▶ [WHAT THIS TASK INVOLVES]: As you restate the entries, keep every word intact and leave out whatever images they hold.

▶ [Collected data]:
________________________________________
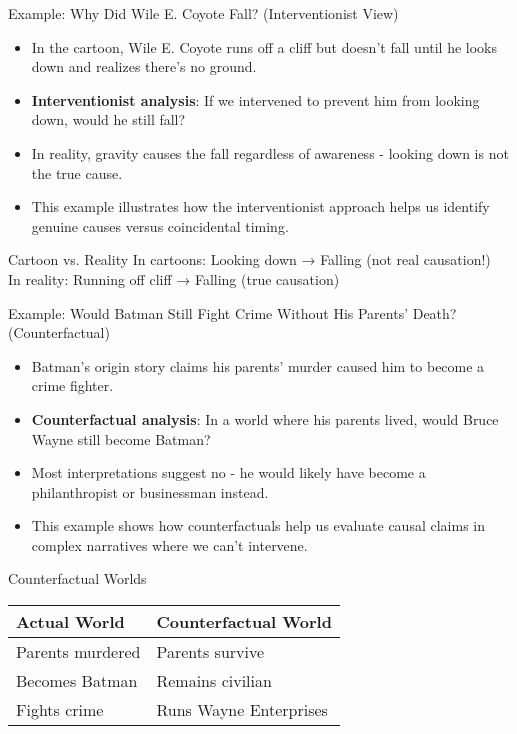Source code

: \documentclass{beamer}
\begin{document}
	\begin{frame}{Example: Why Did Wile E. Coyote Fall? (Interventionist View)}
		\begin{itemize}
			\item In the cartoon, Wile E. Coyote runs off a cliff but doesn't fall until he looks down and realizes there's no ground.
			\item \textbf{Interventionist analysis}: If we intervened to prevent him from looking down, would he still fall?
			\item In reality, gravity causes the fall regardless of awareness - looking down is not the true cause.
			\item This example illustrates how the interventionist approach helps us identify genuine causes versus coincidental timing.
		\end{itemize}
		
		\begin{alertblock}{Cartoon vs. Reality}
			In cartoons: Looking down → Falling (not real causation!)\\
			In reality: Running off cliff → Falling (true causation)
		\end{alertblock}
	\end{frame}
	
	\begin{frame}{Example: Would Batman Still Fight Crime Without His Parents' Death? (Counterfactual)}
		\begin{itemize}
			\item Batman's origin story claims his parents' murder caused him to become a crime fighter.
			\item \textbf{Counterfactual analysis}: In a world where his parents lived, would Bruce Wayne still become Batman?
			\item Most interpretations suggest no - he would likely have become a philanthropist or businessman instead.
			\item This example shows how counterfactuals help us evaluate causal claims in complex narratives where we can't intervene.
		\end{itemize}
		
		\begin{block}{Counterfactual Worlds}
			\begin{tabular}{l|l}
				\textbf{Actual World} & \textbf{Counterfactual World} \\
				\hline
				Parents murdered & Parents survive \\
				Becomes Batman & Remains civilian \\
				Fights crime & Runs Wayne Enterprises \\
			\end{tabular}
		\end{block}
	\end{frame}
	
\end{document}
________________________________________
▶ [REPLY TO THE EXERCISE]:
Source code

: \documentclass{beamer}
\begin{document}
	\begin{frame}{Example: Why Did Wile E. Coyote Fall? (Interventionist View)}
		\begin{itemize}
			\item In the cartoon, Wile E. Coyote runs off a cliff but doesn't fall until he looks down and realizes there's no ground.
			\item \textbf{Interventionist analysis}: If we intervened to prevent him from looking down, would he still fall?
			\item In reality, gravity causes the fall regardless of awareness - looking down is not the true cause.
			\item This example illustrates how the interventionist approach helps us identify genuine causes versus coincidental timing.
		\end{itemize}
		
		\begin{alertblock}{Cartoon vs. Reality}
			In cartoons: Looking down → Falling (not real causation!)\\
			In reality: Running off cliff → Falling (true causation)
		\end{alertblock}
	\end{frame}
	
	\begin{frame}{Example: Would Batman Still Fight Crime Without His Parents' Death? (Counterfactual)}
		\begin{itemize}
			\item Batman's origin story claims his parents' murder caused him to become a crime fighter.
			\item \textbf{Counterfactual analysis}: In a world where his parents lived, would Bruce Wayne still become Batman?
			\item Most interpretations suggest no - he would likely have become a philanthropist or businessman instead.
			\item This example shows how counterfactuals help us evaluate causal claims in complex narratives where we can't intervene.
		\end{itemize}
		
		\begin{block}{Counterfactual Worlds}
			\begin{tabular}{l|l}
				\textbf{Actual World} & \textbf{Counterfactual World} \\
				\hline
				Parents murdered & Parents survive \\
				Becomes Batman & Remains civilian \\
				Fights crime & Runs Wayne Enterprises \\
			\end{tabular}
		\end{block}
	\end{frame}
	
\end{document}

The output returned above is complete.